## Directions
Copy out every line from the records that includes "Trimesters".

## Source material

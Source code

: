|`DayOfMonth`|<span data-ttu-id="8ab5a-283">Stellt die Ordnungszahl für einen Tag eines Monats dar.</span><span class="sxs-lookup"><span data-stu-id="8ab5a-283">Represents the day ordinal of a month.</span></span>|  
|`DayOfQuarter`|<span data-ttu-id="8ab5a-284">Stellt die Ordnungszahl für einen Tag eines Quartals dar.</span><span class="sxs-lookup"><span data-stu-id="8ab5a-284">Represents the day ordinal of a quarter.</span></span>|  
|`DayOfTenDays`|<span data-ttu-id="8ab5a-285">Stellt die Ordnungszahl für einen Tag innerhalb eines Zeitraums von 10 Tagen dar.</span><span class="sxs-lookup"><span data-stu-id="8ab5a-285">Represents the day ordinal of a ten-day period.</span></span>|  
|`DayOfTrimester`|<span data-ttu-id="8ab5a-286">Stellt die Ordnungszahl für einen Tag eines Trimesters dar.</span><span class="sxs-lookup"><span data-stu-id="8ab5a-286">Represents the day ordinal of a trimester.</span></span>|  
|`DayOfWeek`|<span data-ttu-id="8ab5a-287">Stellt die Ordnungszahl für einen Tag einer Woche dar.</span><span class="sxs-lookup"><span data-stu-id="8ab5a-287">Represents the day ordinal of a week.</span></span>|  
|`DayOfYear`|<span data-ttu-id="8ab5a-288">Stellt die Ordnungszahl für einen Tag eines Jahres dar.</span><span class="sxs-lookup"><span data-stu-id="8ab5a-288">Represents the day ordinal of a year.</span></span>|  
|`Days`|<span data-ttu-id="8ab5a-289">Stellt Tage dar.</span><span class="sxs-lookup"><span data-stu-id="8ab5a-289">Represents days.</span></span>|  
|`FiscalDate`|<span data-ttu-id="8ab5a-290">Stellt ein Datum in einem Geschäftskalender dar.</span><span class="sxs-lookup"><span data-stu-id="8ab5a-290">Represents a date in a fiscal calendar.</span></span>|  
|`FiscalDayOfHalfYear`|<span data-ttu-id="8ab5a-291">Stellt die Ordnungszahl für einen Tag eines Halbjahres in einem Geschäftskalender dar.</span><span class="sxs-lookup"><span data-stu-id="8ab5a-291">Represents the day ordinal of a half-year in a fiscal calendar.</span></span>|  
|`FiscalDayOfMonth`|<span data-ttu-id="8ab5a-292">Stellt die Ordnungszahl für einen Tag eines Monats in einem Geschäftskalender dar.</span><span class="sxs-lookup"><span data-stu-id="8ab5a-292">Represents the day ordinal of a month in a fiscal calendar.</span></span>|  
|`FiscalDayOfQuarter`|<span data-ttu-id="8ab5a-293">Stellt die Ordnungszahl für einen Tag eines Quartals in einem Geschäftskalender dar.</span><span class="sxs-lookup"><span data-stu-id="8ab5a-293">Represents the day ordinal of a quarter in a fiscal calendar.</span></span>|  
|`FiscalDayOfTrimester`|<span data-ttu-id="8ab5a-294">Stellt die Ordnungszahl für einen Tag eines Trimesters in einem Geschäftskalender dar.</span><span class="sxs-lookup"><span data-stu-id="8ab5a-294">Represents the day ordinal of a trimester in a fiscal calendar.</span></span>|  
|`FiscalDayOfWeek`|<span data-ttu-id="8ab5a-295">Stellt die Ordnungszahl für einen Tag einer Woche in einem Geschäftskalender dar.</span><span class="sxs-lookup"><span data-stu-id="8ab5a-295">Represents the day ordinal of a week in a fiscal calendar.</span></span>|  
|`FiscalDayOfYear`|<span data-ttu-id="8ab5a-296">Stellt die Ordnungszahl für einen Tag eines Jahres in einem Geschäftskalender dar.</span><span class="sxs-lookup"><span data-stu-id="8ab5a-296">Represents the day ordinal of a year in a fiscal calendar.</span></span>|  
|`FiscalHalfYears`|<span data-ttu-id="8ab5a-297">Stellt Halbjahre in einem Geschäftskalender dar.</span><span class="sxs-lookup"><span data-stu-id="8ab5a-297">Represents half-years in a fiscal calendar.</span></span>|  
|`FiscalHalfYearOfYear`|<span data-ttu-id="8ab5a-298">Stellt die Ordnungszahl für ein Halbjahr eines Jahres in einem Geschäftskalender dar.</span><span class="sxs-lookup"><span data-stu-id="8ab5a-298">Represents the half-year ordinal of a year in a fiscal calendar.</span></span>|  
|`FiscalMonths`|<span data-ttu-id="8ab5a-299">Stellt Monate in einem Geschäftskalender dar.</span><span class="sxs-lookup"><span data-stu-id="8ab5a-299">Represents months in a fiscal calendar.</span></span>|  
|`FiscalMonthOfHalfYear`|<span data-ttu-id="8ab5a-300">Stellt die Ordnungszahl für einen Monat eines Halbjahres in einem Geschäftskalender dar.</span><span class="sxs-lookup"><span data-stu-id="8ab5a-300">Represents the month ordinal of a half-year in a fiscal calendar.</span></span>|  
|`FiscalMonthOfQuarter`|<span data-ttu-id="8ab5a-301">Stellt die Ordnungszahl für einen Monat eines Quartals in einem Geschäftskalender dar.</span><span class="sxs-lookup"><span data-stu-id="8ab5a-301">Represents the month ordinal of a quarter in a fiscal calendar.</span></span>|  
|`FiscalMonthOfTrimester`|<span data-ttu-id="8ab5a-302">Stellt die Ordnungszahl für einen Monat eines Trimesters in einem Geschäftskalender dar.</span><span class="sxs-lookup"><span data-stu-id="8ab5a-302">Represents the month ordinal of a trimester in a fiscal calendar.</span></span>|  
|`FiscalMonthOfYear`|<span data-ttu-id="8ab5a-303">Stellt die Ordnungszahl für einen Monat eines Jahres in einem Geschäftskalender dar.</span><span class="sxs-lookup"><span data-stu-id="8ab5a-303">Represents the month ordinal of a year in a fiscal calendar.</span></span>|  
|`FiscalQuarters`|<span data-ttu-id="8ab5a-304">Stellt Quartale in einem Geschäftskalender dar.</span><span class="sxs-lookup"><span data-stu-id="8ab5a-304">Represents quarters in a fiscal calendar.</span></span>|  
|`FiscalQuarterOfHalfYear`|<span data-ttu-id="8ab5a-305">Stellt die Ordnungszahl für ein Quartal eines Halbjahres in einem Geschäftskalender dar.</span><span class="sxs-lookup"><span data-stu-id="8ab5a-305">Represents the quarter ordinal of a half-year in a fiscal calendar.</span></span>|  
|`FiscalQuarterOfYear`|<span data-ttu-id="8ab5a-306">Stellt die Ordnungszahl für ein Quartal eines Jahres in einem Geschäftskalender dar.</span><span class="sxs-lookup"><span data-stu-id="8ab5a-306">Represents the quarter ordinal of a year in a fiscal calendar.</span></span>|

## Task result
|`DayOfTrimester`|<span data-ttu-id="8ab5a-286">Stellt die Ordnungszahl für einen Tag eines Trimesters dar.</span><span class="sxs-lookup"><span data-stu-id="8ab5a-286">Represents the day ordinal of a trimester.</span></span>|  
|`FiscalDayOfTrimester`|<span data-ttu-id="8ab5a-294">Stellt die Ordnungszahl für einen Tag eines Trimesters in einem Geschäftskalender dar.</span><span class="sxs-lookup"><span data-stu-id="8ab5a-294">Represents the day ordinal of a trimester in a fiscal calendar.</span></span>|  
|`FiscalMonthOfTrimester`|<span data-ttu-id="8ab5a-302">Stellt die Ordnungszahl für einen Monat eines Trimesters in einem Geschäftskalender dar.</span><span class="sxs-lookup"><span data-stu-id="8ab5a-302">Represents the month ordinal of a trimester in a fiscal calendar.</span></span>|  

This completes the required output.